Some science behind the scenes

Sacred geography - hollow roads

Physically, a hollow road is a path or track with extremely steep sided embankments,  often planted with trees whose branches form an overhang.  The overall effect is to create a tunnel and indeed this is exactly what they symbolically represent.

Alfred Watkins – The Old Straight Track
It will probably be said that the sunken roads are due to the wear and tear of centuries of traffic.  This is so in some cases … but in several cases there is a ridge or raised bank on one side of the hollow road.  Such a bank against a climbing sunk road is found in the Navage Wood, Stanner Rocks.  It is difficult to see how wear and tear piles up an embankment on one side.  I have found several examples of the straight deeply cut hollow roads down to fords; two close to the Pontrilas Pandy road, not now used, far too narrow for wheels and obviously not water torn  ……….. It is strange that notches, often go in pairs together

In other words, these hollow roads cannot be used by wheeled traffic, go down to rivers and streams [where there may or may not be a ford, he provides instances of roads which lead down to a non-forded river] are man-made, and are sometimes in pairs.

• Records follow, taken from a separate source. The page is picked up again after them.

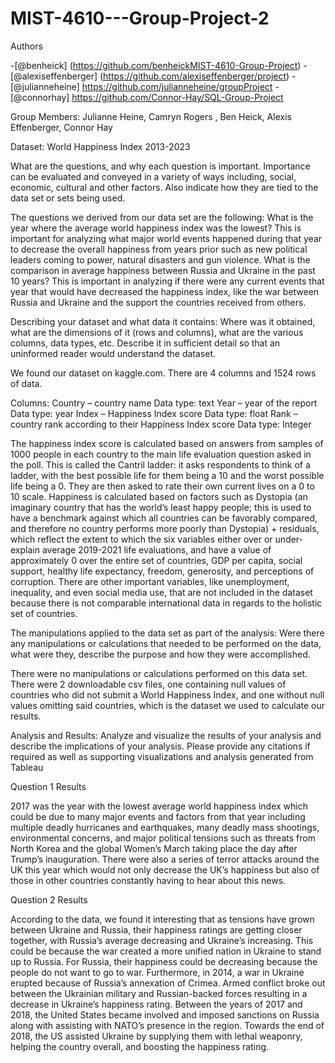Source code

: # MIST-4610---Group-Project-2
Authors

-[@benheick] (https://github.com/benheickMIST-4610-Group-Project)
-[@alexiseffenberger] (https://github.com/alexiseffenberger/project)
-[@julianneheine] https://github.com/julianneheine/groupProject
-[@connorhay] https://github.com/Connor-Hay/SQL-Group-Project

Group Members: Julianne Heine, Camryn Rogers , Ben Heick, Alexis Effenberger, Connor Hay

Dataset: World Happiness Index 2013-2023

What are the questions, and why each question is important. Importance can be evaluated and conveyed in a variety of ways including, social, economic, cultural and other factors. Also indicate how they are tied to the data set or sets being used.

The questions we derived from our data set are the following: What is the year where the average world happiness index was the lowest? This is important for analyzing what major world events happened during that year to decrease the overall happiness from years prior such as new political leaders coming to power, natural disasters and gun violence. What is the comparison in average happiness between Russia and Ukraine in the past 10 years? This is important in analyzing if there were any current events that year that would have decreased the happiness index, like the war between Russia and Ukraine and the support the countries received from others.

Describing your dataset and what data it contains: Where was it obtained, what are the dimensions of it (rows and columns), what are the various columns, data types, etc. Describe it in sufficient detail so that an uninformed reader would understand the dataset.

We found our dataset on kaggle.com. There are 4 columns and 1524 rows of data.

Columns: 
Country – country name 
  Data type: text
Year – year of the report
  Data type: year
Index – Happiness Index score
  Data type: float
Rank – country rank according to their Happiness Index score
  Data type: Integer

The happiness index score is calculated based on answers from samples of 1000 people in each country to the main life evaluation question asked in the poll. This is called the Cantril ladder: it asks respondents to think of a ladder, with the best possible life for them being a 10 and the worst possible life being a 0. They are then asked to rate their own current lives on a 0 to 10 scale. Happiness is calculated based on factors such as Dystopia (an imaginary country that has the world’s least happy people; this is used to have a benchmark against which all countries can be favorably compared, and therefore no country performs more poorly than Dystopia) + residuals, which reflect the extent to which the six variables either over or under-explain average 2019-2021 life evaluations, and have a value of approximately 0 over the entire set of countries, GDP per capita, social support, healthy life expectancy, freedom, generosity, and perceptions of corruption. There are other important variables, like unemployment, inequality, and even social media use, that are not included in the dataset because there is not comparable international data in regards to the holistic set of countries.

The manipulations applied to the data set as part of the analysis:
Were there any manipulations or calculations that needed to be performed on the data, what were they, describe the purpose and how they were accomplished. 

There were no manipulations or calculations performed on this data set. There were 2 downloadable csv files, one containing null values of countries who did not submit a World Happiness Index, and one without null values omitting said countries, which is the dataset we used to calculate our results.

Analysis and Results:
Analyze and visualize the results of your analysis and describe the implications of your analysis. Please provide any citations if required as well as supporting visualizations and analysis generated from Tableau

Question 1 Results

2017 was the year with the lowest average world happiness index which could be due to many major events and factors from that year including multiple deadly hurricanes and earthquakes, many deadly mass shootings, environmental concerns, and major political tensions such as threats from North Korea and the global Women’s March taking place the day after Trump’s inauguration. There were also a series of terror attacks around the UK this year which would not only decrease the UK’s happiness but also of those in other countries constantly having to hear about this news.

Question 2 Results

According to the data, we found it interesting that as tensions have grown between Ukraine and Russia, their happiness ratings are getting closer together, with Russia’s average decreasing and Ukraine’s increasing. This could be because the war created a more unified nation in Ukraine to stand up to Russia. For Russia, their happiness could be decreasing because the people do not want to go to war. Furthermore, in 2014, a war in Ukraine erupted because of Russia’s annexation of Crimea. Armed conflict broke out between the Ukrainian military and Russian-backed forces resulting in a decrease in Ukraine’s happiness rating. Between the years of 2017 and 2018, the United States became involved and imposed sanctions on Russia along with assisting with NATO’s presence in the region. Towards the end of 2018, the US assisted Ukraine by supplying them with lethal weaponry, helping the country overall, and boosting the happiness rating.
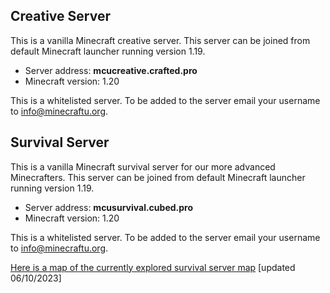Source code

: ## Creative Server

This is a vanilla Minecraft creative server. This server can be joined from default Minecraft launcher running version 1.19.

* Server address: **mcucreative.crafted.pro**
* Minecraft version: 1.20

This is a whitelisted server. To be added to the server email your username to info@minecraftu.org. 

## Survival Server

This is a vanilla Minecraft survival server for our more advanced Minecrafters. This server can be joined from default Minecraft launcher running version 1.19.

* Server address: **mcusurvival.cubed.pro**
* Minecraft version: 1.20

This is a whitelisted server. To be added to the server email your username to info@minecraftu.org.

[Here is a map of the currently explored survival server map](world.png) [updated 06/10/2023]
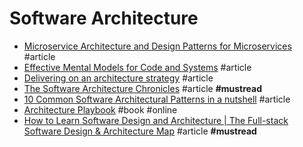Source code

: # Software Architecture

- [Microservice Architecture and Design Patterns for Microservices](https://medium.com/@madhukaudantha/microservice-architecture-and-design-patterns-for-microservices-e0e5013fd58a) #article
- [Effective Mental Models for Code and Systems](https://copyconstruct.medium.com/effective-mental-models-for-code-and-systems-7c55918f1b3e) #article
- [Delivering on an architecture strategy](https://blog.thepete.net/blog/2019/12/09/delivering-on-an-architecture-strategy) #article
- [The Software Architecture Chronicles](https://herbertograca.com/2017/07/03/the-software-architecture-chronicles) #article **#mustread**
- [10 Common Software Architectural Patterns in a nutshell](https://towardsdatascience.com/10-common-software-architectural-patterns-in-a-nutshell-a0b47a1e9013) #article
- [Architecture Playbook](https://nocomplexity.com/documents/arplaybook/introduction.html) #book #online
- [How to Learn Software Design and Architecture | The Full-stack Software Design & Architecture Map](https://khalilstemmler.com/articles/software-design-architecture/full-stack-software-design) #article **#mustread**
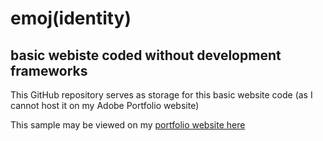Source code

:# emoj(identity)
## basic webiste coded without development frameworks

This GitHub repository serves as storage for this basic website code (as I cannot host it on my Adobe Portfolio website)

This sample may be viewed on my [portfolio website here](https://milliewong.myportfolio.com/web-development)
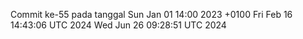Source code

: Commit ke-55 pada tanggal Sun Jan 01 14:00 2023 +0100
Fri Feb 16 14:43:06 UTC 2024
Wed Jun 26 09:28:51 UTC 2024
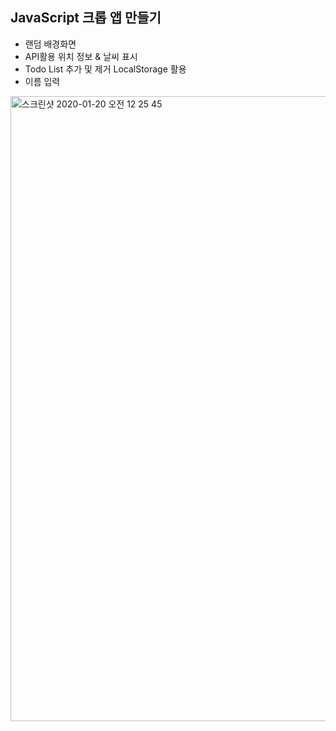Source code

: ## JavaScript 크롭 앱 만들기

- 랜덤 배경화면
- API활용 위치 정보 & 날씨 표시
- Todo List 추가 및 제거 LocalStorage 활용
- 이름 입력

<img width="1000" alt="스크린샷 2020-01-20 오전 12 25 45" src="https://user-images.githubusercontent.com/50945713/72683584-f479cc00-3b1b-11ea-879d-ed5a46f9d983.png">
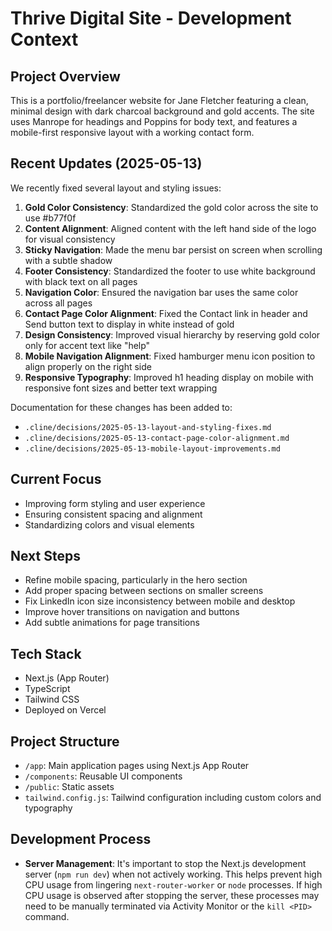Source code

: # Thrive Digital Site - Development Context

## Project Overview
This is a portfolio/freelancer website for Jane Fletcher featuring a clean, minimal design with dark charcoal background and gold accents. The site uses Manrope for headings and Poppins for body text, and features a mobile-first responsive layout with a working contact form.

## Recent Updates (2025-05-13)
We recently fixed several layout and styling issues:

1. **Gold Color Consistency**: Standardized the gold color across the site to use #b77f0f
2. **Content Alignment**: Aligned content with the left hand side of the logo for visual consistency
3. **Sticky Navigation**: Made the menu bar persist on screen when scrolling with a subtle shadow
4. **Footer Consistency**: Standardized the footer to use white background with black text on all pages
5. **Navigation Color**: Ensured the navigation bar uses the same color across all pages
6. **Contact Page Color Alignment**: Fixed the Contact link in header and Send button text to display in white instead of gold
7. **Design Consistency**: Improved visual hierarchy by reserving gold color only for accent text like "help"
8. **Mobile Navigation Alignment**: Fixed hamburger menu icon position to align properly on the right side
9. **Responsive Typography**: Improved h1 heading display on mobile with responsive font sizes and better text wrapping

Documentation for these changes has been added to:
- `.cline/decisions/2025-05-13-layout-and-styling-fixes.md`
- `.cline/decisions/2025-05-13-contact-page-color-alignment.md`
- `.cline/decisions/2025-05-13-mobile-layout-improvements.md`

## Current Focus
- Improving form styling and user experience
- Ensuring consistent spacing and alignment
- Standardizing colors and visual elements

## Next Steps
- Refine mobile spacing, particularly in the hero section
- Add proper spacing between sections on smaller screens
- Fix LinkedIn icon size inconsistency between mobile and desktop
- Improve hover transitions on navigation and buttons
- Add subtle animations for page transitions

## Tech Stack
- Next.js (App Router)
- TypeScript
- Tailwind CSS
- Deployed on Vercel

## Project Structure
- `/app`: Main application pages using Next.js App Router
- `/components`: Reusable UI components
- `/public`: Static assets
- `tailwind.config.js`: Tailwind configuration including custom colors and typography

## Development Process
- **Server Management**: It's important to stop the Next.js development server (`npm run dev`) when not actively working. This helps prevent high CPU usage from lingering `next-router-worker` or `node` processes. If high CPU usage is observed after stopping the server, these processes may need to be manually terminated via Activity Monitor or the `kill <PID>` command.
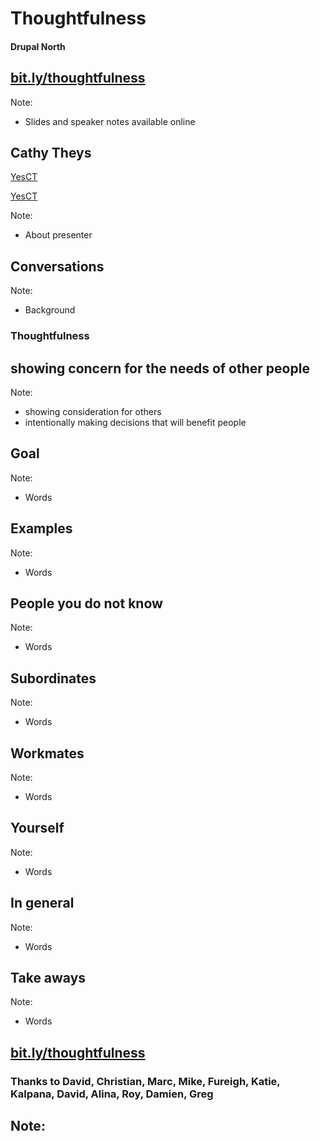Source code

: # Thoughtfulness
#### Drupal North



## [bit.ly/thoughtfulness](http://bit.ly/thoughtfulness)

Note:
- Slides and speaker notes available online



## Cathy Theys

<a href="https://www.drupal.org/u/yesct"><i class="fa fa-drupal"></i> YesCT</a>

<a href="https://twitter.com/yesct"><i class="fa fa-twitter"></i> YesCT</a>

Note:
- About presenter



## Conversations

Note:
- Background



### Thoughtfulness
## showing concern for the needs of other people

Note:
- showing consideration for others
- intentionally making decisions that will benefit people




## Goal

Note:
- Words



## Examples

Note:
- Words



## People you do not know

Note:
- Words



## Subordinates

Note:
- Words



## Workmates

Note:
- Words



## Yourself

Note:
- Words



## In general

Note:
- Words



## Take aways

Note:
- Words



## [bit.ly/thoughtfulness](http://bit.ly/thoughtfulness)
### Thanks to David, Christian, Marc, Mike, Fureigh, Katie, Kalpana, David, Alina, Roy, Damien, Greg

Note:
-
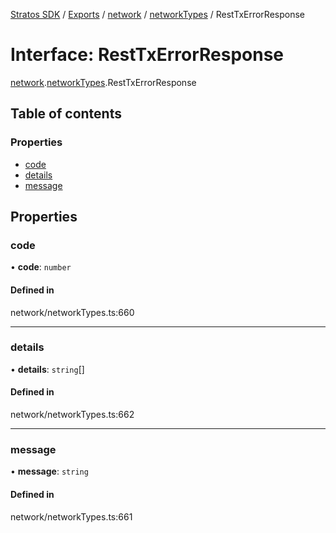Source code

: [Stratos SDK](../README.md) / [Exports](../modules.md) / [network](../modules/network.md) / [networkTypes](../modules/network.networkTypes.md) / RestTxErrorResponse

# Interface: RestTxErrorResponse

[network](../modules/network.md).[networkTypes](../modules/network.networkTypes.md).RestTxErrorResponse

## Table of contents

### Properties

- [code](network.networkTypes.RestTxErrorResponse.md#code)
- [details](network.networkTypes.RestTxErrorResponse.md#details)
- [message](network.networkTypes.RestTxErrorResponse.md#message)

## Properties

### code

• **code**: `number`

#### Defined in

network/networkTypes.ts:660

___

### details

• **details**: `string`[]

#### Defined in

network/networkTypes.ts:662

___

### message

• **message**: `string`

#### Defined in

network/networkTypes.ts:661
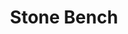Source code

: ---
title: Stone Bench
photo: /images/photos/stone-bench.jpg
permalink: stone-bench/
description: "I had been by this park a few times but never got the shots I wanted. I returned and waited for the sun to set to pour soft lighting into the trees. This got rid of the harsh shadows plaguing my shots before and gave me the tone I was looking for."
---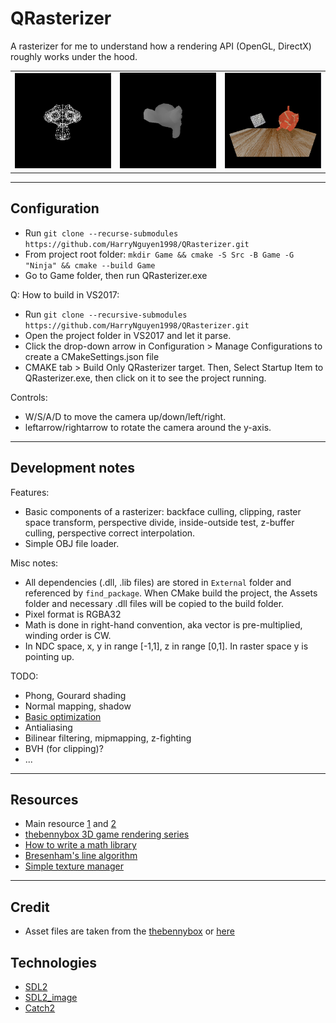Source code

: # QRasterizer
A rasterizer for me to understand how a rendering API (OpenGL, DirectX) roughly works under the hood.

<table><tr>
<td> <img src="images/wireframe.png" alt="Drawing" style="width: 250px;"/> </td>
<td> <img src="images/z-buffer.png" alt="Drawing" style="width: 250px;"/> </td>
<td> <img src="images/texture-mapping.png" alt="Drawing" style="width: 250px;"/> </td>
</tr></table>

---

## Configuration
- Run `git clone --recurse-submodules https://github.com/HarryNguyen1998/QRasterizer.git`
- From project root folder: `mkdir Game && cmake -S Src -B Game -G "Ninja" && cmake --build Game`
- Go to Game folder, then run QRasterizer.exe

Q: How to build in VS2017:
- Run `git clone --recursive-submodules https://github.com/HarryNguyen1998/QRasterizer.git`
- Open the project folder in VS2017 and let it parse.
- Click the drop-down arrow in Configuration > Manage Configurations to create a CMakeSettings.json file
- CMAKE tab > Build Only QRasterizer target. Then, Select Startup Item to QRasterizer.exe, then
  click on it to see the project running.

Controls:
- W/S/A/D to move the camera up/down/left/right.
- leftarrow/rightarrow to rotate the camera around the y-axis.

---

## Development notes
Features:
- Basic components of a rasterizer: backface culling, clipping, raster space transform,
  perspective divide, inside-outside test, z-buffer culling, perspective correct interpolation.
- Simple OBJ file loader.

Misc notes:
- All dependencies (.dll, .lib files) are stored in `External` folder and referenced by
  `find_package`. When CMake build the project, the Assets folder and necessary .dll files will be
  copied to the build folder.
- Pixel format is RGBA32
- Math is done in right-hand convention, aka vector is pre-multiplied, winding order is CW.
- In NDC space, x, y in range [-1,1], z in range [0,1]. In raster space y is pointing up.

TODO:
- Phong, Gourard shading
- Normal mapping, shadow
- [Basic optimization](https://fgiesen.wordpress.com/2013/02/10/optimizing-the-basic-rasterizer/)
- Antialiasing
- Bilinear filtering, mipmapping, z-fighting
- BVH (for clipping)?
- ...

---

## Resources
- Main resource [1](https://www.scratchapixel.com/index.php) and [2](https://gabrielgambetta.com/computer-graphics-from-scratch/)
- [thebennybox 3D game rendering series](https://www.youtube.com/watch?v=Y_vvC2G7vRo&list=PLEETnX-uPtBUbVOok816vTl1K9vV1GgH5)
- [How to write a math library](https://www.reedbeta.com/blog/on-vector-math-libraries/)
- [Bresenham's line algorithm](https://en.wikipedia.org/wiki/Bresenham%27s_line_algorithm)
- [Simple texture manager](https://codereview.stackexchange.com/questions/87367/texture-managing)

---

## Credit
- Asset files are taken from the [thebennybox](https://github.com/BennyQBD/3DSoftwareRenderer/tree/master/res) or [here](https://github.com/alecjacobson/common-3d-test-models)

## Technologies
- [SDL2](https://www.libsdl.org/)
- [SDL2_image](https://www.libsdl.org/projects/SDL_image/)
- [Catch2](https://github.com/catchorg/Catch2)
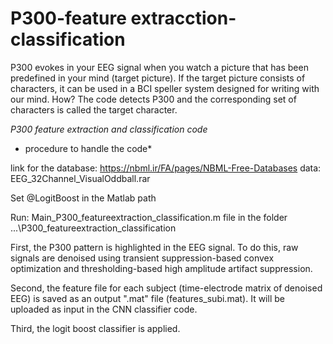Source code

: # P300-feature extracction-classification

P300 evokes in your EEG signal when you watch a picture that has been predefined in your mind (target picture). If the target picture consists of characters, it can be used in a BCI speller system designed for writing with our mind.
How? The code detects P300 and the corresponding set of characters is called the target character.
   
*P300 feature extraction and classification code*
* procedure to handle the code*

link for the database:
https://nbml.ir/FA/pages/NBML-Free-Databases data: EEG_32Channel_VisualOddball.rar

Set @LogitBoost in the Matlab path

Run: Main_P300_featureextraction_classification.m file in the folder ...\P300_featureextraction_classification

First, the P300 pattern is highlighted in the EEG signal.
To do this, raw signals are denoised using transient suppression-based convex optimization and thresholding-based high amplitude artifact suppression.

Second, the feature file for each subject (time-electrode matrix of denoised EEG) is saved as an output ".mat" file (features_subi.mat).
It will be uploaded as input in the CNN classifier code.

Third, the logit boost classifier is applied.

In effect, hollow lanes or notched paths are symbolic as well as practical.  The  paired paths simply indicate paired spiritual lines - for more details see twin horns and kundalini.  These paired lines are a recognised phenomenon in other cultures with a history of shamanic flight [the Nazca lines, the native American Indians Dream maps, the Sioux, Australian aboriginals and other Indian ‘desert pathways’].